All tasks are ground-based with lightweight carbon-fibre poles up to 16 m.
Work with airflow so the fix “sticks”
Airflow moves dust more than gravity does. Two quick checks stop re-deposit:
Route rule: clean upwind → downwind. Start where air is coming from, finish nearest the sensor path. This prevents dust blown from upwind areas landing on your clean lens.
Ribbon/torch test (30–60 seconds): hold a light ribbon near doors or returns, or skim a torch across high-level surfaces; if the ribbon streams or motes spiral, you’ve found the draught.
A 30-minute “sensor stability” route (copy this)
Minute 0–5 — Find the beam path
Stand at the operator position. Mark the sensor face, reflector/camera, the overhead structures directly above, and any nearby returns/door draughts.
Minute 5–18 — Remove the sources (upwind → downwind)
- Round brush on beam undersides along the path.
- Tray brush on perforated trays (slightly canted).
- Crevice head on bracket feet and fixings near the beam.
- Quick fall-zone tidy so rails and walkways beneath are genuinely clean.
Minute 18–25 — Restore the lens
5) Soft detailing head on the sensor lens/reflector; minimal pressure so the airflow does the work. If a dusty steel sits directly above, add a brief blend pass with the round brush to stop immediate re-fall.
Minute 25–30 — Prove it
6) Before/after photos from the same angle; brief completion note (heads used, snags, next due). If you track OEE, jot the nuisance-stop count before and after for a simple data point.
Frequency: how often to keep sensors honest
- Open product / high-speed counting: monthly or bi-monthly until data shows stability.
- General packing and despatch: quarterly.
- Ancillaries and warehouse feed lines: twice yearly.
Tune after the first month using photos and nuisance-stop data. If the same sensor trips again within days, bring that location forward or inspect airflow near returns and door cycles.

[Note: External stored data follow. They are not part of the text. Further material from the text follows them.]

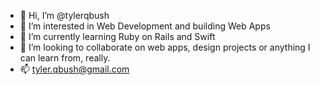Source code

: - 👋  Hi, I’m @tylerqbush
- 👀  I’m interested in Web Development and building Web Apps
- 🌱  I’m currently learning Ruby on Rails and Swift
- 💞️  I’m looking to collaborate on web apps, design projects or anything I can learn from, really.
- 📫   tyler.qbush@gmail.com

<!---
tylerqbush/tylerqbush is a ✨ special ✨ repository because its `README.md` (this file) appears on your GitHub profile.
You can click the Preview link to take a look at your changes.
--->
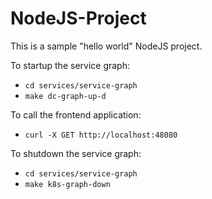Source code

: # NodeJS-Project

This is a sample "hello world" NodeJS project.

To startup the service graph:

  - `cd services/service-graph`
  - `make dc-graph-up-d`

To call the frontend application:

 - `curl -X GET http://localhost:48080`

To shutdown the service graph:

  - `cd services/service-graph`
  - `make k8s-graph-down`

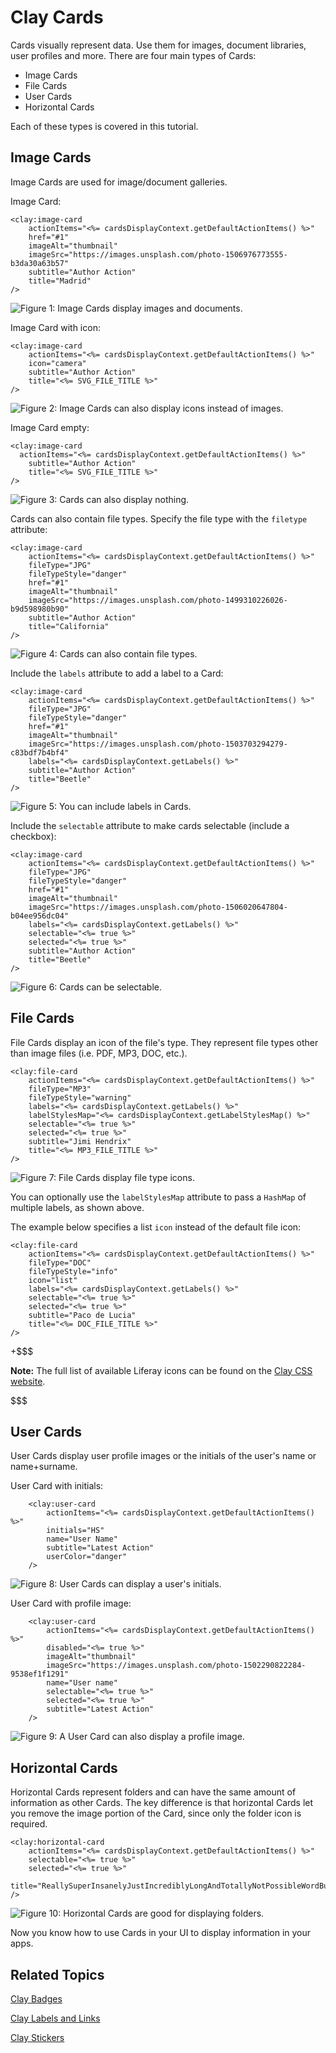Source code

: # Clay Cards [](id=clay-cards)

Cards visually represent data. Use them for images, document libraries, user
profiles and more. There are four main types of Cards:

- Image Cards
- File Cards
- User Cards
- Horizontal Cards

Each of these types is covered in this tutorial. 

## Image Cards [](id=image-cards)

Image Cards are used for image/document galleries. 

Image Card:

    <clay:image-card
    	actionItems="<%= cardsDisplayContext.getDefaultActionItems() %>"
    	href="#1"
    	imageAlt="thumbnail"
    	imageSrc="https://images.unsplash.com/photo-1506976773555-b3da30a63b57"
    	subtitle="Author Action"
    	title="Madrid"
    />
 
![Figure 1: Image Cards display images and documents.](../../../images/clay-taglib-image-card.png)

Image Card with icon:

    <clay:image-card
    	actionItems="<%= cardsDisplayContext.getDefaultActionItems() %>"
    	icon="camera"
    	subtitle="Author Action"
    	title="<%= SVG_FILE_TITLE %>"
    />

![Figure 2: Image Cards can also display icons instead of images.](../../../images/clay-taglib-image-card-icon.png)

Image Card empty:

    <clay:image-card 
      actionItems="<%= cardsDisplayContext.getDefaultActionItems() %>"
    	subtitle="Author Action"
    	title="<%= SVG_FILE_TITLE %>"
    />

![Figure 3: Cards can also display nothing.](../../../images/clay-taglib-image-card-empty.png)

Cards can also contain file types. Specify the file type with the `filetype` 
attribute:

    <clay:image-card
    	actionItems="<%= cardsDisplayContext.getDefaultActionItems() %>"
    	fileType="JPG"
    	fileTypeStyle="danger"
    	href="#1"
    	imageAlt="thumbnail"
    	imageSrc="https://images.unsplash.com/photo-1499310226026-b9d598980b90"
    	subtitle="Author Action"
    	title="California"
    />

![Figure 4: Cards can also contain file types.](../../../images/clay-taglib-image-card-file-type.png)

Include the `labels` attribute to add a label to a Card:

    <clay:image-card
    	actionItems="<%= cardsDisplayContext.getDefaultActionItems() %>"
    	fileType="JPG"
    	fileTypeStyle="danger"
    	href="#1"
    	imageAlt="thumbnail"
    	imageSrc="https://images.unsplash.com/photo-1503703294279-c83bdf7b4bf4"
    	labels="<%= cardsDisplayContext.getLabels() %>"
    	subtitle="Author Action"
    	title="Beetle"
    />

![Figure 5: You can include labels in Cards.](../../../images/clay-taglib-image-card-icon-label.png)

Include the `selectable` attribute to make cards selectable (include a checkbox):

    <clay:image-card
    	actionItems="<%= cardsDisplayContext.getDefaultActionItems() %>"
    	fileType="JPG"
    	fileTypeStyle="danger"
    	href="#1"
    	imageAlt="thumbnail"
    	imageSrc="https://images.unsplash.com/photo-1506020647804-b04ee956dc04"
    	labels="<%= cardsDisplayContext.getLabels() %>"
    	selectable="<%= true %>"
    	selected="<%= true %>"
    	subtitle="Author Action"
    	title="Beetle"
    />

![Figure 6: Cards can be selectable.](../../../images/clay-taglib-image-card-icon-selectable.png)

## File Cards [](id=file-cards)

File Cards display an icon of the file's type. They represent file types other
than image files (i.e. PDF, MP3, DOC, etc.).

    <clay:file-card
    	actionItems="<%= cardsDisplayContext.getDefaultActionItems() %>"
    	fileType="MP3"
    	fileTypeStyle="warning"
    	labels="<%= cardsDisplayContext.getLabels() %>"
    	labelStylesMap="<%= cardsDisplayContext.getLabelStylesMap() %>"
    	selectable="<%= true %>"
    	selected="<%= true %>"
    	subtitle="Jimi Hendrix"
    	title="<%= MP3_FILE_TITLE %>"
    />

![Figure 7: File Cards display file type icons.](../../../images/clay-taglib-file-card.png)

You can optionally use the `labelStylesMap` attribute to pass a `HashMap` of 
multiple labels, as shown above.

The example below specifies a list `icon` instead of the default file icon: 

    <clay:file-card
    	actionItems="<%= cardsDisplayContext.getDefaultActionItems() %>"
    	fileType="DOC"
    	fileTypeStyle="info"
    	icon="list"
    	labels="<%= cardsDisplayContext.getLabels() %>"
    	selectable="<%= true %>"
    	selected="<%= true %>"
    	subtitle="Paco de Lucia"
    	title="<%= DOC_FILE_TITLE %>"
    />

+$$$

**Note:** The full list of available Liferay icons can be found on the 
[Clay CSS website](https://claycss.com/docs/components/icons-lexicon.html#clay-lexicon-icons).

$$$

## User Cards [](id=user-cards)

User Cards display user profile images or the initials of the user's name or 
name+surname.

User Card with initials:

		<clay:user-card
			actionItems="<%= cardsDisplayContext.getDefaultActionItems() %>"
			initials="HS"
			name="User Name"
			subtitle="Latest Action"
			userColor="danger"
		/>

![Figure 8: User Cards can display a user's initials.](../../../images/clay-taglib-user-card-initial.png)

User Card with profile image:

		<clay:user-card
			actionItems="<%= cardsDisplayContext.getDefaultActionItems() %>"
			disabled="<%= true %>"
			imageAlt="thumbnail"
			imageSrc="https://images.unsplash.com/photo-1502290822284-9538ef1f1291"
			name="User name"
			selectable="<%= true %>"
			selected="<%= true %>"
			subtitle="Latest Action"
		/>

![Figure 9: A User Card can also display a profile image.](../../../images/clay-taglib-user-card-profile-image.png)

## Horizontal Cards [](id=horizontal-cards)

Horizontal Cards represent folders and can have the same amount of information
as other Cards. The key difference is that horizontal Cards let you remove the
image portion of the Card, since only the folder icon is required.

    <clay:horizontal-card
    	actionItems="<%= cardsDisplayContext.getDefaultActionItems() %>"
    	selectable="<%= true %>"
    	selected="<%= true %>"
    	title="ReallySuperInsanelyJustIncrediblyLongAndTotallyNotPossibleWordButWeAreReallyTryingToCoverAllOurBasesHereJustInCaseSomeoneIsNutsAsPerUsual"
    />
 
![Figure 10: Horizontal Cards are good for displaying folders.](../../../images/clay-taglib-horizontal-card.png)

Now you know how to use Cards in your UI to display information in your apps.

## Related Topics [](id=related-topics)

[Clay Badges](/develop/tutorials/-/knowledge_base/7-1/clay-badges)

[Clay Labels and Links](/develop/tutorials/-/knowledge_base/7-1/clay-labels-and-links)

[Clay Stickers](/develop/tutorials/-/knowledge_base/7-1/clay-stickers)
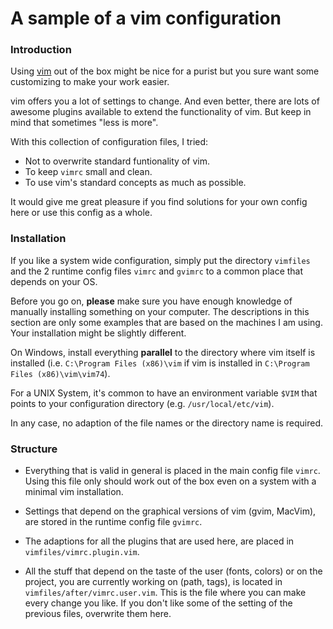 # A sample of a vim configuration

[vim]: http://vim.org

### Introduction
Using [vim] out of the box might be nice for a purist but you sure want some customizing to make your work easier.

vim offers you a lot of settings to change. And even better, there are lots of awesome plugins available to extend the functionality of vim. But keep in mind that sometimes "less is more".

With this collection of configuration files, I tried:

* Not to overwrite standard funtionality of vim.
* To keep `vimrc` small and clean.
* To use vim's standard concepts as much as possible.

It would give me great pleasure if you find solutions for your own config here or use this config as a whole.

### Installation
If you like a system wide configuration, simply put the directory `vimfiles` and the 2 runtime config files `vimrc` and `gvimrc` to a common place that depends on your OS.

Before you go on, **please** make sure you have enough knowledge of manually installing something on your computer. The descriptions in this section are only some examples that are based on the machines I am using. Your installation might be slightly different.

On Windows, install everything **parallel** to the directory where vim itself is installed (i.e. `C:\Program Files (x86)\vim` if vim is installed in `C:\Program Files (x86)\vim\vim74`).

For a UNIX System, it's common to have an environment variable `$VIM` that points to your configuration directory (e.g. `/usr/local/etc/vim`).

In any case, no adaption of the file names or the directory name is required.

### Structure
* Everything that is valid in general is placed in the main config file `vimrc`. Using this file only should work out of the box even on a system with a minimal vim installation.

* Settings that depend on the graphical versions of vim (gvim, MacVim), are stored in the runtime config file `gvimrc`.

* The adaptions for all the plugins that are used here, are placed in `vimfiles/vimrc.plugin.vim`.

* All the stuff that depend on the taste of the user (fonts, colors) or on the project, you are currently working on (path, tags), is located in `vimfiles/after/vimrc.user.vim`. This is the file where you can make every change you like. If you don't like some of the setting of the previous files, overwrite them here.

Quick wins engineers appreciate
Evidence they can file: labelled photo pairs and a one-paragraph note per bay/zone.
Clean lens + clean source: restore contrast and reduce phantom reads.

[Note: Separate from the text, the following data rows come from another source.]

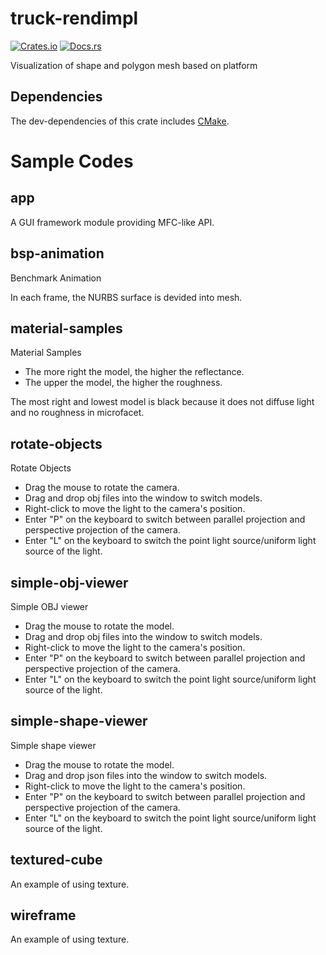 # truck-rendimpl
[![Crates.io](https://img.shields.io/crates/v/truck-rendimpl.svg)](https://crates.io/crates/truck-rendimpl) [![Docs.rs](https://docs.rs/truck-rendimpl/badge.svg)](https://docs.rs/truck-rendimpl)

Visualization of shape and polygon mesh based on platform
## Dependencies
The dev-dependencies of this crate includes [CMake](https://cmake.org).

# Sample Codes
## app
A GUI framework module providing MFC-like API.
## bsp-animation
Benchmark Animation

In each frame, the NURBS surface is devided into mesh.
## material-samples
Material Samples
- The more right the model, the higher the reflectance.
- The upper the model, the higher the roughness.

The most right and lowest model is black because it does not diffuse light
and no roughness in microfacet.
## rotate-objects
Rotate Objects
- Drag the mouse to rotate the camera.
- Drag and drop obj files into the window to switch models.
- Right-click to move the light to the camera's position.
- Enter "P" on the keyboard to switch between parallel projection and perspective projection of the camera.
- Enter "L" on the keyboard to switch the point light source/uniform light source of the light.
## simple-obj-viewer
Simple OBJ viewer
- Drag the mouse to rotate the model.
- Drag and drop obj files into the window to switch models.
- Right-click to move the light to the camera's position.
- Enter "P" on the keyboard to switch between parallel projection and perspective projection of the camera.
- Enter "L" on the keyboard to switch the point light source/uniform light source of the light.
## simple-shape-viewer
Simple shape viewer
- Drag the mouse to rotate the model.
- Drag and drop json files into the window to switch models.
- Right-click to move the light to the camera's position.
- Enter "P" on the keyboard to switch between parallel projection and perspective projection of the camera.
- Enter "L" on the keyboard to switch the point light source/uniform light source of the light.
## textured-cube
An example of using texture.
## wireframe
An example of using texture.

Better lux at QA stations: clearer fittings after a soft-head pass improve inspection quality.
Less wiping at low level: with upwind sources removed, guards and rails stay cleaner.
Common pitfalls (and how to avoid them)
No proof → take two matching photos and name them clearly:Line-A_Sensor-3_Tray-Lip_before_YYYY-MM-DD.jpg / …after_YYYY-MM-DD.jpg.
Polishing the lens but ignoring the source → the issue returns in hours. Treat beams/trays before the lens.
One head for everything → films and stripes remain. Switch heads for beams, perforations, fixings and lenses.
Cleaning downwind first → fresh dust lands on your finish. Route upwind → downwind.
Skipping fall-zones → rails look dusty and sensors foul again. Tidy as you go.
FAQs
Do we need to stop production?
Usually not. We work in live micro-windows or schedule night/weekend for multi-bay routes.
How high can you reach from the ground?
Up to 16 metres, subject to geometry.
What about ATEX or sensitive areas?
Where required we specify rated systems and anti-static tooling, with controls agreed in advance.